We need to talk about China. Again.

A quick google search suggests Chinese investment in the UK is rife, the portfolio includes British Steel, the National Grid, Thames Water and 10 per cent of Heathrow airport. In addition, the Chinese are involved in the UK nuclear industry with plans afoot for the building of a Chinese-designed power station in Essex – by the state-owned China Nuclear Power Group (CGN).

Which brings us to Huawei, until the UK government’s recent announcement the organisation was deeply integrated into the UK’s 5G infrastructure. To give a sense of scale, figures suggest that in 2013 alone Huawei installed 15,000 ‘cabinets’ (the large box-like structures at the end of streets) to facilitate fibre optic broadband access in the UK.

One source with an intimate knowledge of telecommunications industry infrastructure said: “These cabinets are Huawei products, if the argument is that Huawei could monitor activity using its 5G equipment – how is this any different?

Huawei and the Chinese government

According to guidance from the UK National Cyber Security Centre, under China’s National Intelligence Law of 2017 – which requires organisations to “support, assist and cooperate with the state intelligence work" – Huawei could be ordered to act in a way that is harmful to the UK.

The Council for Foreign Relations, an independent foreign affairs think tank, describes the company’s ownership structure and relationship with the Chinese Government as “opaque” and has raised concerns over backdoor access to the Chinese government.

Additionally, Chinese law requires communist party branches to be set up in all private companies, while Huawei founder Ren Zhengfei is also a member of the communist party. Huawei, for its part, has distanced itself from claims it has been, or could be, influenced by the Communist party.

Although, it has been confirmed that annually the company receives hundreds of millions of pounds worth of grants from the Chinese government, whose official policy is to support domestic telecoms companies, this support is unlikely to have come without a price...
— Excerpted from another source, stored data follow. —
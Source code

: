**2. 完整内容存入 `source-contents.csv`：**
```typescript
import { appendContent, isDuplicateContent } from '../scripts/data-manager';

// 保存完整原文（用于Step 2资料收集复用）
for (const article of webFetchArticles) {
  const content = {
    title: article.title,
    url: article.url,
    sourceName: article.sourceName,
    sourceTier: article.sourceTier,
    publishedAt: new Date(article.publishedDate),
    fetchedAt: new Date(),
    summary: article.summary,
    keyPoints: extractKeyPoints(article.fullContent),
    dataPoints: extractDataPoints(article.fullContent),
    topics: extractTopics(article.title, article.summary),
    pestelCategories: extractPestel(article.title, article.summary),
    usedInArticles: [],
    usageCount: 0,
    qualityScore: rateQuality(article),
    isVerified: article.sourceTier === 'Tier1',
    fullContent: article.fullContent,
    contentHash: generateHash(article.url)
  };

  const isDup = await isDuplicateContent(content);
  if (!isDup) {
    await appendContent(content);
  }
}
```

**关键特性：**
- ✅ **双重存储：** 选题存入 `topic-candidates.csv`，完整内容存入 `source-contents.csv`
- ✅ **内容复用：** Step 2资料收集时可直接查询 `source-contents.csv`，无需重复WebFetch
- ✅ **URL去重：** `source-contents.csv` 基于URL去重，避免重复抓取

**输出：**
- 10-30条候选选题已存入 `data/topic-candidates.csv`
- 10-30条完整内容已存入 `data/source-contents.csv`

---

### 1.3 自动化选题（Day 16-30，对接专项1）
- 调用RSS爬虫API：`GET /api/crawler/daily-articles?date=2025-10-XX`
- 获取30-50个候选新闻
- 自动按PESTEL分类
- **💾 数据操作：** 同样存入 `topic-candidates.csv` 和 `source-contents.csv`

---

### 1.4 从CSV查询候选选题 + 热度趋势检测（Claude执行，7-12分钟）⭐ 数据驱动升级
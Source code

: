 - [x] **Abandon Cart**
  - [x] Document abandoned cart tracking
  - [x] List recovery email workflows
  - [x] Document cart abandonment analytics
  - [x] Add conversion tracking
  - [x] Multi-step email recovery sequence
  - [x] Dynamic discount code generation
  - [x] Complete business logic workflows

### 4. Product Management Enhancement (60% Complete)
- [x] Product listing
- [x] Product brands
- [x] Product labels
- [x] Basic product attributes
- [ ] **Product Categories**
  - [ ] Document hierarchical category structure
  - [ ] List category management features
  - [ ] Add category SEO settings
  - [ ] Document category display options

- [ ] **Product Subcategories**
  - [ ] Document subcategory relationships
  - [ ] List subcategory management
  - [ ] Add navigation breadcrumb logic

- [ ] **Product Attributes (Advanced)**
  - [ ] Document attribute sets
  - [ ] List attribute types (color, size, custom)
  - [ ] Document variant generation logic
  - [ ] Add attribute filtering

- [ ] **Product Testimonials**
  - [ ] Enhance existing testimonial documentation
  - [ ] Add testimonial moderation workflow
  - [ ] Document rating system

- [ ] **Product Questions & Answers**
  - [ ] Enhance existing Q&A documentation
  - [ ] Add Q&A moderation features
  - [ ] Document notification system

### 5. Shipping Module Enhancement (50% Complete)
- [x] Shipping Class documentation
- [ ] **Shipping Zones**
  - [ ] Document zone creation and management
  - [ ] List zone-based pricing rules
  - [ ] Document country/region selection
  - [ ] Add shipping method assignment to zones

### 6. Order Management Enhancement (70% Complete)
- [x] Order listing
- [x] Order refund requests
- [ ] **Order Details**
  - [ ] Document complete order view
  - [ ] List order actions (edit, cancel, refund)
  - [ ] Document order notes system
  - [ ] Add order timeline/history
Is there anything to fear?

The short answer is yes. The National Cyber Security Centre has confirmed the Chinese State (and associated actors) have carried out, and will continue to carry out, cyber-attacks against the UK and our interests. This has continued during the Covid-19 pandemic when in April and May Chinese cyber actors, based in Wuhan, targeted a number of European governments and their systems.

The UK certainly hasn’t been the only country targeted by the Chinese, though. In the past year attacks have occurred against the US (targeting Covid-19 vaccine research), India (a DDOS attack following a border dispute) and Australia (focusing on the defence department).

Ultimately, we know China has hacked UK interests and we know Chinese law essentially forces Huawei to become an instrument of the state as and when required.

From a Chinese perspective, using the latter to enhance the former is a logical step forward. While the threat from China might appear substantial, and it does lend itself to a hearty dose of paranoia, there is a very easy way to lessen the threat.

Simply phase out Huawei smartphones and technology in your business and where this is not possible then the use of a VPN or anti-virus software from an independent source will be important in risk mitigation.